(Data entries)
Content starts
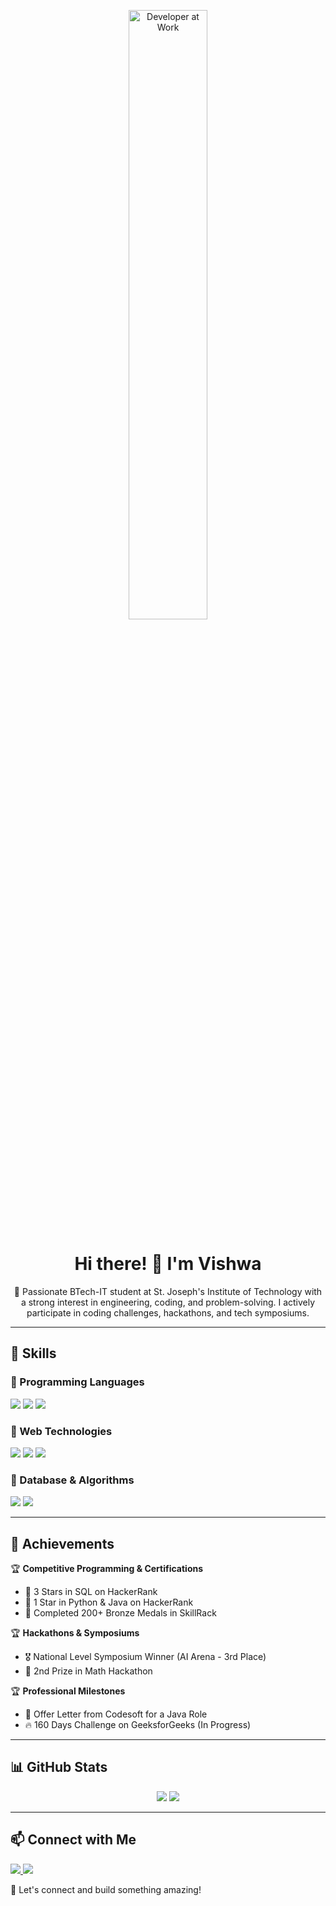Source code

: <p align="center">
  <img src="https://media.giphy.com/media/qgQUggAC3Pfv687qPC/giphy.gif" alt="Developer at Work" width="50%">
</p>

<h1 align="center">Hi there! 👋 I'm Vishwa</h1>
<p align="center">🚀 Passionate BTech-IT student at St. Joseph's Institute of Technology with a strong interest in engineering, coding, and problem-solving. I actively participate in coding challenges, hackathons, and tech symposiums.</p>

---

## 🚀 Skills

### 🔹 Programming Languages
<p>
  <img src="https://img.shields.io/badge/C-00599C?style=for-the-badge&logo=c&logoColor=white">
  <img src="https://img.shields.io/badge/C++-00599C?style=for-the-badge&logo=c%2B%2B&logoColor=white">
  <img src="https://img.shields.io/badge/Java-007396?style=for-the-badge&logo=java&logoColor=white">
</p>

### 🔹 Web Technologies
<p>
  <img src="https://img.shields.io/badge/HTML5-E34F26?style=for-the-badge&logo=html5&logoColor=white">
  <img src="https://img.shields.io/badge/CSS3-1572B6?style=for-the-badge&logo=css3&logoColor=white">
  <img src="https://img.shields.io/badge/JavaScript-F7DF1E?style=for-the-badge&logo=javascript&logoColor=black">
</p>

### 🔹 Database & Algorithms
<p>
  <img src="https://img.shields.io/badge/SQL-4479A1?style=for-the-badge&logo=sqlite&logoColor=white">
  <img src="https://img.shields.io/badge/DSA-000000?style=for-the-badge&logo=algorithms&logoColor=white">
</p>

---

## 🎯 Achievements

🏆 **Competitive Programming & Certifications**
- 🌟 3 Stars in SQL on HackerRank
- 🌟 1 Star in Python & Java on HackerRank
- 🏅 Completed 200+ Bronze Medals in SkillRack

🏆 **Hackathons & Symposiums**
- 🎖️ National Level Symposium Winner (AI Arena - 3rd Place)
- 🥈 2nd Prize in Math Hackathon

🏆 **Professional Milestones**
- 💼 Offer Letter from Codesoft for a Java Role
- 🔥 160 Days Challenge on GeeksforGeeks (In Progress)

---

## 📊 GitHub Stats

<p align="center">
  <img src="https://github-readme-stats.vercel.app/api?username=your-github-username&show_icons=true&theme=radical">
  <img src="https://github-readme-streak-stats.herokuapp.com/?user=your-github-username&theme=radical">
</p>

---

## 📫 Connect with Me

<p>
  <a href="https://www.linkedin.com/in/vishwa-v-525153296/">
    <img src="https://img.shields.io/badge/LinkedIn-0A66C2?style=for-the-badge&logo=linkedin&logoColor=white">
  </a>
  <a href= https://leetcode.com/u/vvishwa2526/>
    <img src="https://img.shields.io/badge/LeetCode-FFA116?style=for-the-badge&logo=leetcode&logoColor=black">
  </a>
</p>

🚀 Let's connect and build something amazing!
Content ends
Content starts
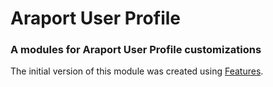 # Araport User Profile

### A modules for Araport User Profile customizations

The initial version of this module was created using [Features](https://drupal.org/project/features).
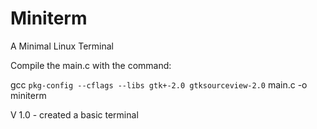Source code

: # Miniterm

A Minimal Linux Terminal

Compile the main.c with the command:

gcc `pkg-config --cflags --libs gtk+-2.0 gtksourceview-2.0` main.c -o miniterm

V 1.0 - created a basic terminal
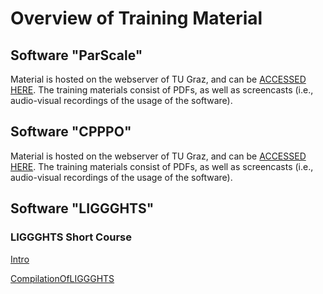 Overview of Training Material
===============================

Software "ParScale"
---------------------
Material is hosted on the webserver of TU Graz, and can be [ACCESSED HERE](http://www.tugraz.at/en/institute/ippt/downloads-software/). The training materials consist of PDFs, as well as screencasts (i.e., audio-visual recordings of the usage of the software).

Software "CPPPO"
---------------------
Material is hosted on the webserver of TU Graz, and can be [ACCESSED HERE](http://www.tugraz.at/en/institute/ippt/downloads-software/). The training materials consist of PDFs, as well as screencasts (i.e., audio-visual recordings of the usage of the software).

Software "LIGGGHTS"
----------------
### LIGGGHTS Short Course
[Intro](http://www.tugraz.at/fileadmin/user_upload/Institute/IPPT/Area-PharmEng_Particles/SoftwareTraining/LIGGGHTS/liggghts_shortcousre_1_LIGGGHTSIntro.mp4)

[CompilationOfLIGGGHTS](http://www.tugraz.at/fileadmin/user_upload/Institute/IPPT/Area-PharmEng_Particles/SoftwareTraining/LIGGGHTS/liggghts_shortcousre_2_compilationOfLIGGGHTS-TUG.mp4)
Content ends
Content starts
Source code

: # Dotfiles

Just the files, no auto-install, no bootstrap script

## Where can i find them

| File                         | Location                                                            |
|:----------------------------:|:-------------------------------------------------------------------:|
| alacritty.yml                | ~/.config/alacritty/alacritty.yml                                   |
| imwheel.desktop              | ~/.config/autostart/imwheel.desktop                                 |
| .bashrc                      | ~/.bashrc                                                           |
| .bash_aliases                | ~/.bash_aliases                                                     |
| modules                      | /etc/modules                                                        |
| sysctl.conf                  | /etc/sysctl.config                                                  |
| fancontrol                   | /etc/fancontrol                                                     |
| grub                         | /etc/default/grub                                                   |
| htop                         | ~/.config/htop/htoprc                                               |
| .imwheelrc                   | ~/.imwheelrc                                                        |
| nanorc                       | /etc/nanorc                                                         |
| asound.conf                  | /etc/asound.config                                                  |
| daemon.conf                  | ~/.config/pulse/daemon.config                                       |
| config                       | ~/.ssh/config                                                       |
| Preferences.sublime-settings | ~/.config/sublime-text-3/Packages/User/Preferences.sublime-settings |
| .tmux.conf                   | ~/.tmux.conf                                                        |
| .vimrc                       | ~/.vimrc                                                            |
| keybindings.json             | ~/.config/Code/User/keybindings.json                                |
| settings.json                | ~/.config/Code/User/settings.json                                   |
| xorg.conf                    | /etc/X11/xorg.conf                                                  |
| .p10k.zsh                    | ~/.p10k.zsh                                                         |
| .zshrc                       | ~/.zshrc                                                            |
Content ends
#### WORK TO BE COMPLETED
Using the records above, gather all lines where the string "with" is present.

#### FINISHED EXERCISE
<p align="center">🚀 Passionate BTech-IT student at St. Joseph's Institute of Technology with a strong interest in engineering, coding, and problem-solving. I actively participate in coding challenges, hackathons, and tech symposiums.</p>
## 📫 Connect with Me
Compile the main.c with the command:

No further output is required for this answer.